Your objective
All lines in the records below from the line with "- Messages are acknowledged cumulatively." through the line with "- Segmentation and" are to be given again exactly, both ends included; the pictures are to be left out.

Data

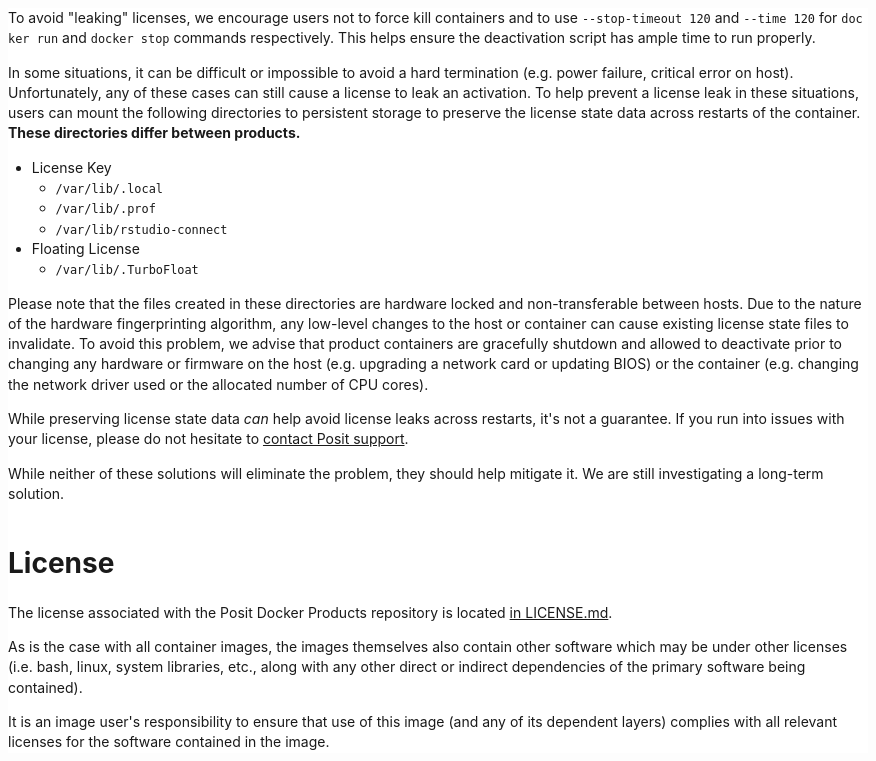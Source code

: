 To avoid "leaking" licenses, we encourage users not to force kill containers and to use `--stop-timeout 120` and 
`--time 120` for `docker run` and `docker stop` commands respectively. This helps ensure the deactivation script has 
ample time to run properly.

In some situations, it can be difficult or impossible to avoid a hard termination (e.g. power failure, 
critical error on host). Unfortunately, any of these cases can still cause a license to leak an activation. To help
prevent a license leak in these situations, users can mount the following directories to persistent storage to preserve
the license state data across restarts of the container. **These directories differ between products.**

* License Key
  * `/var/lib/.local`
  * `/var/lib/.prof`
  * `/var/lib/rstudio-connect`
* Floating License
  * `/var/lib/.TurboFloat`

Please note that the files created in these directories are hardware locked and non-transferable between hosts. Due to
the nature of the hardware fingerprinting algorithm, any low-level changes to the host or container can cause existing
license state files to invalidate. To avoid this problem, we advise that product containers are gracefully shutdown
and allowed to deactivate prior to changing any hardware or firmware on the host (e.g. upgrading a network card or 
updating BIOS) or the container (e.g. changing the network driver used or the allocated number of CPU cores).

While preserving license state data *can* help avoid license leaks across restarts, it's not a guarantee. If you run
into issues with your license, please do not hesitate to [contact Posit support](https://support.posit.co/hc/en-us).

While neither of these solutions will eliminate the problem, they should help mitigate it. We are still investigating a 
long-term solution.

# License
The license associated with the Posit Docker Products repository is located 
[in LICENSE.md](https://github.com/rstudio/rstudio-docker-products/blob/main/LICENSE.md).

As is the case with all container images, the images themselves also contain other software which may be under other
licenses (i.e. bash, linux, system libraries, etc., along with any other direct or indirect dependencies of the primary
software being contained).

It is an image user's responsibility to ensure that use of this image (and any of its dependent layers) complies with
all relevant licenses for the software contained in the image.
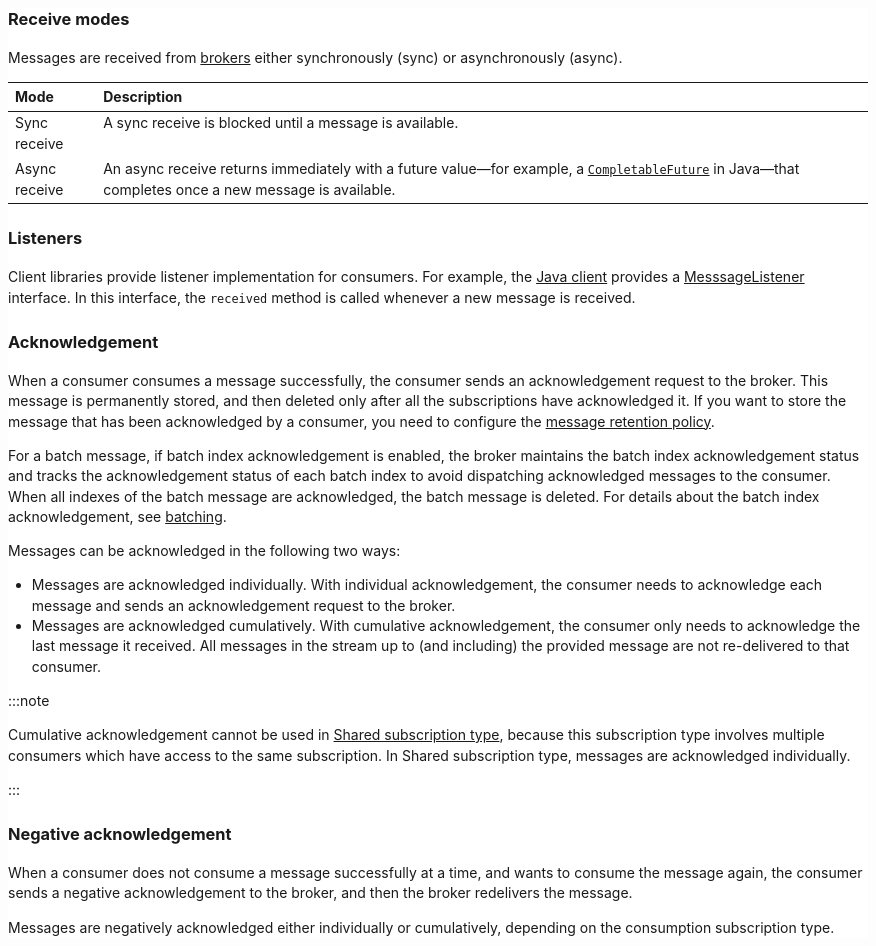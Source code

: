 ### Receive modes

Messages are received from [brokers](reference-terminology.md#broker) either synchronously (sync) or asynchronously (async).

| Mode          | Description                                                                                                                                                                                                   |
|:--------------|:--------------------------------------------------------------------------------------------------------------------------------------------------------------------------------------------------------------|
| Sync receive  | A sync receive is blocked until a message is available.                                                                                                                                                  |
| Async receive | An async receive returns immediately with a future value—for example, a [`CompletableFuture`](http://www.baeldung.com/java-completablefuture) in Java—that completes once a new message is available. |

### Listeners

Client libraries provide listener implementation for consumers. For example, the [Java client](client-libraries-java.md) provides a [MesssageListener](/api/client/org/apache/pulsar/client/api/MessageListener) interface. In this interface, the `received` method is called whenever a new message is received.

### Acknowledgement

When a consumer consumes a message successfully, the consumer sends an acknowledgement request to the broker. This message is permanently stored, and then deleted only after all the subscriptions have acknowledged it. If you want to store the message that has been acknowledged by a consumer, you need to configure the [message retention policy](concepts-messaging.md#message-retention-and-expiry).

For a batch message, if batch index acknowledgement is enabled, the broker maintains the batch index acknowledgement status and tracks the acknowledgement status of each batch index to avoid dispatching acknowledged messages to the consumer. When all indexes of the batch message are acknowledged, the batch message is deleted. For details about the batch index acknowledgement, see [batching](#batching).

Messages can be acknowledged in the following two ways:

- Messages are acknowledged individually. With individual acknowledgement, the consumer needs to acknowledge each message and sends an acknowledgement request to the broker.
- Messages are acknowledged cumulatively. With cumulative acknowledgement, the consumer only needs to acknowledge the last message it received. All messages in the stream up to (and including) the provided message are not re-delivered to that consumer.

:::note

Cumulative acknowledgement cannot be used in [Shared subscription type](#subscription-types), because this subscription type involves multiple consumers which have access to the same subscription. In Shared subscription type, messages are acknowledged individually.

:::

### Negative acknowledgement

When a consumer does not consume a message successfully at a time, and wants to consume the message again, the consumer sends a negative acknowledgement to the broker, and then the broker redelivers the message.

Messages are negatively acknowledged either individually or cumulatively, depending on the consumption subscription type.
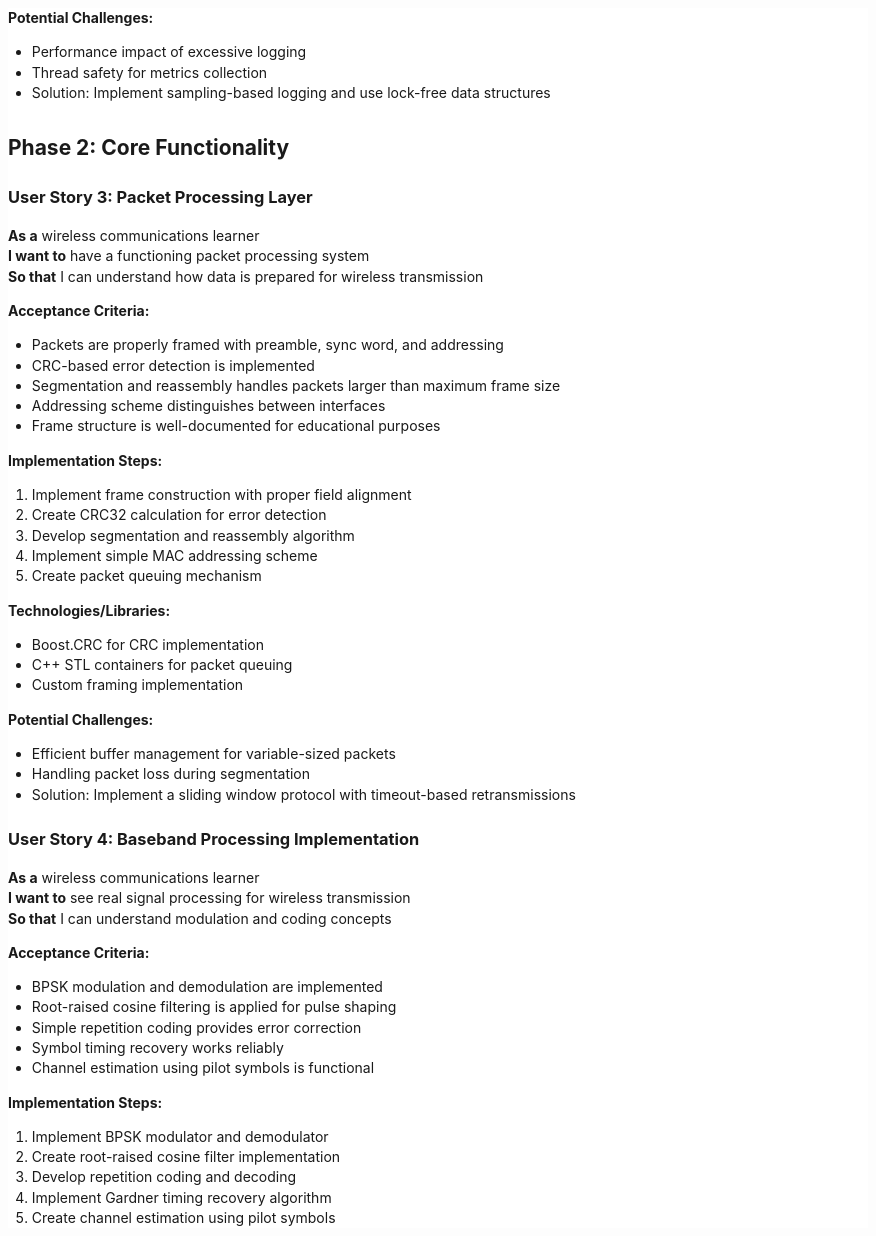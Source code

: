 **Potential Challenges:**
- Performance impact of excessive logging
- Thread safety for metrics collection
- Solution: Implement sampling-based logging and use lock-free data structures

## Phase 2: Core Functionality

### User Story 3: Packet Processing Layer
**As a** wireless communications learner  
**I want to** have a functioning packet processing system  
**So that** I can understand how data is prepared for wireless transmission  

**Acceptance Criteria:**
- Packets are properly framed with preamble, sync word, and addressing
- CRC-based error detection is implemented
- Segmentation and reassembly handles packets larger than maximum frame size
- Addressing scheme distinguishes between interfaces
- Frame structure is well-documented for educational purposes

**Implementation Steps:**
1. Implement frame construction with proper field alignment
2. Create CRC32 calculation for error detection
3. Develop segmentation and reassembly algorithm
4. Implement simple MAC addressing scheme
5. Create packet queuing mechanism

**Technologies/Libraries:**
- Boost.CRC for CRC implementation
- C++ STL containers for packet queuing
- Custom framing implementation

**Potential Challenges:**
- Efficient buffer management for variable-sized packets
- Handling packet loss during segmentation
- Solution: Implement a sliding window protocol with timeout-based retransmissions

### User Story 4: Baseband Processing Implementation
**As a** wireless communications learner  
**I want to** see real signal processing for wireless transmission  
**So that** I can understand modulation and coding concepts  

**Acceptance Criteria:**
- BPSK modulation and demodulation are implemented
- Root-raised cosine filtering is applied for pulse shaping
- Simple repetition coding provides error correction
- Symbol timing recovery works reliably
- Channel estimation using pilot symbols is functional

**Implementation Steps:**
1. Implement BPSK modulator and demodulator
2. Create root-raised cosine filter implementation
3. Develop repetition coding and decoding
4. Implement Gardner timing recovery algorithm
5. Create channel estimation using pilot symbols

Response for this exercise
- Messages are acknowledged cumulatively. With cumulative acknowledgement, the consumer only needs to acknowledge the last message it received. All messages in the stream up to (and including) the provided message are not re-delivered to that consumer.

:::note

Cumulative acknowledgement cannot be used in [Shared subscription type](#subscription-types), because this subscription type involves multiple consumers which have access to the same subscription. In Shared subscription type, messages are acknowledged individually.

:::

### Negative acknowledgement

When a consumer does not consume a message successfully at a time, and wants to consume the message again, the consumer sends a negative acknowledgement to the broker, and then the broker redelivers the message.

Messages are negatively acknowledged either individually or cumulatively, depending on the consumption subscription type.
Source code

: **Potential Challenges:**
- Performance impact of excessive logging
- Thread safety for metrics collection
- Solution: Implement sampling-based logging and use lock-free data structures

## Phase 2: Core Functionality

### User Story 3: Packet Processing Layer
**As a** wireless communications learner  
**I want to** have a functioning packet processing system  
**So that** I can understand how data is prepared for wireless transmission  

**Acceptance Criteria:**
- Packets are properly framed with preamble, sync word, and addressing
- CRC-based error detection is implemented
- Segmentation and reassembly handles packets larger than maximum frame size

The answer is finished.